_EXERCISE REQUIREMENTS_
Retype only what runs from the first line of the listing to the line holding "What paper elements? .", both included. Do not retype the pictures.

_DATA RECORDS_

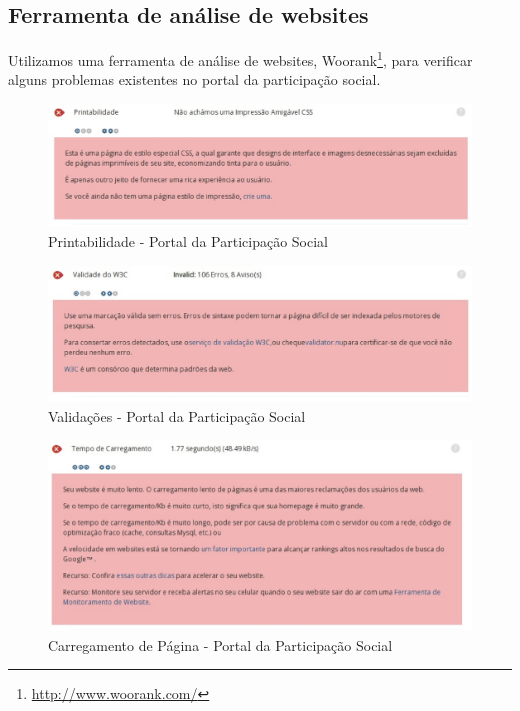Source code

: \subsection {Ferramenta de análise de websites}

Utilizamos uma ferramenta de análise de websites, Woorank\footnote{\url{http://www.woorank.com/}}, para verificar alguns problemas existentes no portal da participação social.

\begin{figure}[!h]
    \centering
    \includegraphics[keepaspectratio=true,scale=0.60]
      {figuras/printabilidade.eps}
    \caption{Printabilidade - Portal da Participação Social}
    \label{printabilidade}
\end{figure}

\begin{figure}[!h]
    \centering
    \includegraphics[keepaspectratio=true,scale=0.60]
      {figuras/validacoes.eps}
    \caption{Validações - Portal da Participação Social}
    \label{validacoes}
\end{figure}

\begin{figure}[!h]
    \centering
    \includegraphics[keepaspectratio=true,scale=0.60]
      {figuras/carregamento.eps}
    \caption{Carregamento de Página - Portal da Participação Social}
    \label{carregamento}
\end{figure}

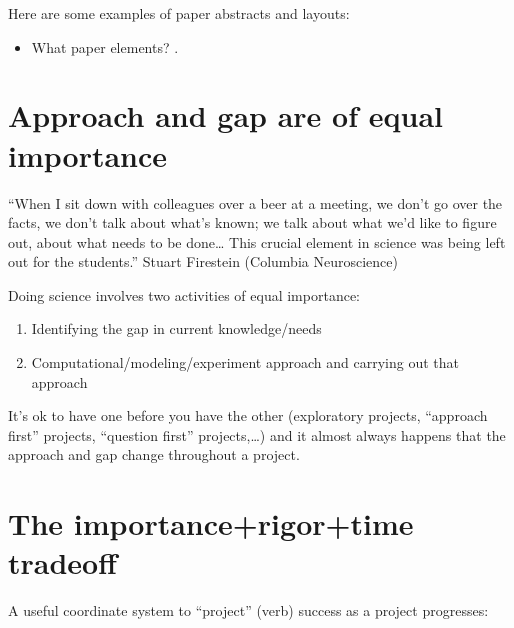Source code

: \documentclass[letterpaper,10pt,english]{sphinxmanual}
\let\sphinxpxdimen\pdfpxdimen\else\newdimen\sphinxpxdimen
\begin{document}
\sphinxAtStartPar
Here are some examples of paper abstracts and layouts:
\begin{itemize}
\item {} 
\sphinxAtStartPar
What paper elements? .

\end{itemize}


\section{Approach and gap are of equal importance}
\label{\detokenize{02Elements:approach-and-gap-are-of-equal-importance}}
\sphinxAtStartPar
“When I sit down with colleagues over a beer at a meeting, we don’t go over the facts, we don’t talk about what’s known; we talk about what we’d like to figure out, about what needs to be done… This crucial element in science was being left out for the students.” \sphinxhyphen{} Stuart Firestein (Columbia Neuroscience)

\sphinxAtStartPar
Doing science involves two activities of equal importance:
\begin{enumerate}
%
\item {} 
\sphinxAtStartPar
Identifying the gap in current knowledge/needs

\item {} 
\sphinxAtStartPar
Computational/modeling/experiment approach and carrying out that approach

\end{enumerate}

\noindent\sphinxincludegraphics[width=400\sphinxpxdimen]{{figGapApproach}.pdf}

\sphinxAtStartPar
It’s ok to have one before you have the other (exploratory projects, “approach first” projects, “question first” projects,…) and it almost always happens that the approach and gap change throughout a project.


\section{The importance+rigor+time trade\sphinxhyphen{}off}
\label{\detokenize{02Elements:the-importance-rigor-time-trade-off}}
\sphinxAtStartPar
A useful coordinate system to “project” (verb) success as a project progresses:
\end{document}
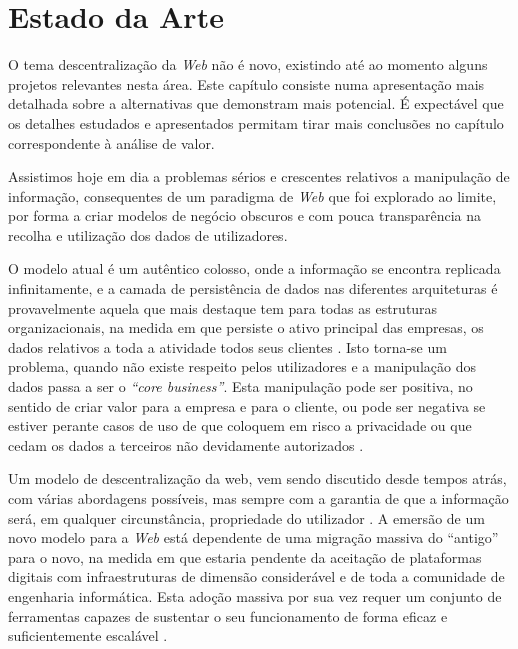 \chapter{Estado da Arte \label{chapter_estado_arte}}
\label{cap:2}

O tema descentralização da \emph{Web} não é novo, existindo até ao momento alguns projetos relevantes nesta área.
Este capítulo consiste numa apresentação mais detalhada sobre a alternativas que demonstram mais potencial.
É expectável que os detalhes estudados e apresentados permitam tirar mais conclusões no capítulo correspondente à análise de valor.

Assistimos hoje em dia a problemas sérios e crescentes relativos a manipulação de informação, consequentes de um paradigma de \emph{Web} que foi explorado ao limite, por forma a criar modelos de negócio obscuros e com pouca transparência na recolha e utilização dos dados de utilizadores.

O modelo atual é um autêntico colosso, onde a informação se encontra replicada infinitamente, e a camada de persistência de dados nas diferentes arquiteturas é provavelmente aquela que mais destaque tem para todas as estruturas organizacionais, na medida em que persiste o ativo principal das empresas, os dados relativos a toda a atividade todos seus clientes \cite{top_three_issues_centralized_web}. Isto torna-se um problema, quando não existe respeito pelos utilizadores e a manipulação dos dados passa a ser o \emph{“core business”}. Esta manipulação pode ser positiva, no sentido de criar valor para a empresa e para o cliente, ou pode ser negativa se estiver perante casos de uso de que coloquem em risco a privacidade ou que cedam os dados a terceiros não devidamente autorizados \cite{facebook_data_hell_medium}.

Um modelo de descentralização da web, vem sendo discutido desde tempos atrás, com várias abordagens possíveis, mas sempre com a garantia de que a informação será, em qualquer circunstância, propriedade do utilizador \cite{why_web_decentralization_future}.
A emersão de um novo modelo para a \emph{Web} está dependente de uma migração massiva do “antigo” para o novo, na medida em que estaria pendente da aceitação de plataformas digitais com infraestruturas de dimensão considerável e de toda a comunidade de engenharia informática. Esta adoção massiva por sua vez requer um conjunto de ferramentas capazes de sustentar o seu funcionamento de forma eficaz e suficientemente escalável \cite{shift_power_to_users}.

_YOUR RESPONSE_
Source code

: \subsection {Ferramenta de análise de websites}

Utilizamos uma ferramenta de análise de websites, Woorank\footnote{\url{http://www.woorank.com/}}, para verificar alguns problemas existentes no portal da participação social.

\begin{figure}[!h]
    \centering
    \includegraphics[keepaspectratio=true,scale=0.60]
      {figuras/printabilidade.eps}
    \caption{Printabilidade - Portal da Participação Social}
    \label{printabilidade}
\end{figure}

\begin{figure}[!h]
    \centering
    \includegraphics[keepaspectratio=true,scale=0.60]
      {figuras/validacoes.eps}
    \caption{Validações - Portal da Participação Social}
    \label{validacoes}
\end{figure}

\begin{figure}[!h]
    \centering
    \includegraphics[keepaspectratio=true,scale=0.60]
      {figuras/carregamento.eps}
    \caption{Carregamento de Página - Portal da Participação Social}
    \label{carregamento}
\end{figure}

Source code

: \documentclass[letterpaper,10pt,english]{sphinxmanual}
\let\sphinxpxdimen\pdfpxdimen\else\newdimen\sphinxpxdimen
\begin{document}
\sphinxAtStartPar
Here are some examples of paper abstracts and layouts:
\begin{itemize}
\item {} 
\sphinxAtStartPar
What paper elements? .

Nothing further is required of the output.